| Problem to solve |
Go through the entries below and return every line that contains "true".

Saved data entries:
↓↓↓

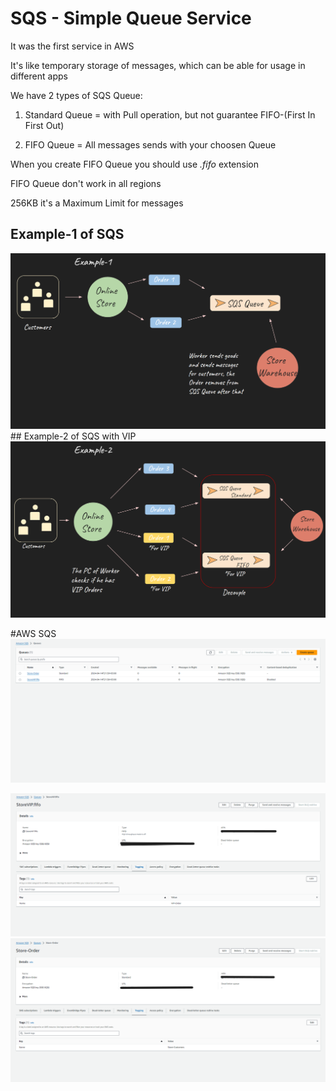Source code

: # SQS - Simple Queue Service
It was the first service in AWS

It's like temporary storage of messages, which can be able for usage in different apps

We have 2 types of SQS Queue:

1. Standard Queue = with Pull operation, but not guarantee FIFO-(First In First Out)

2. FIFO Queue = All messages sends with your choosen Queue

When you create FIFO Queue you should use *.fifo* extension 

FIFO Queue don't work in all regions

256KB it's a Maximum Limit for messages

## Example-1 of SQS
<img src="https://github.com/MatveyGuralskiy/AWS/blob/main/SQS/Screens/SQS-Example-1.png?raw=true">
## Example-2 of SQS with VIP
<img src="https://github.com/MatveyGuralskiy/AWS/blob/main/SQS/Screens/SQS-Example-2.png?raw=true">

#AWS SQS
<img src="https://github.com/MatveyGuralskiy/AWS/blob/main/SQS/Screens/AWS-SQS.png?raw=true">

<img src="https://github.com/MatveyGuralskiy/AWS/blob/main/SQS/Screens/SQS-FIFO.png?raw=true">

<img src="https://github.com/MatveyGuralskiy/AWS/blob/main/SQS/Screens/SQS-Standard.png?raw=true">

↑↑↑

| Finished exercise |
<img src="https://github.com/MatveyGuralskiy/AWS/blob/main/SQS/Screens/SQS-Example-1.png?raw=true">
<img src="https://github.com/MatveyGuralskiy/AWS/blob/main/SQS/Screens/SQS-Example-2.png?raw=true">
<img src="https://github.com/MatveyGuralskiy/AWS/blob/main/SQS/Screens/AWS-SQS.png?raw=true">
<img src="https://github.com/MatveyGuralskiy/AWS/blob/main/SQS/Screens/SQS-FIFO.png?raw=true">
<img src="https://github.com/MatveyGuralskiy/AWS/blob/main/SQS/Screens/SQS-Standard.png?raw=true">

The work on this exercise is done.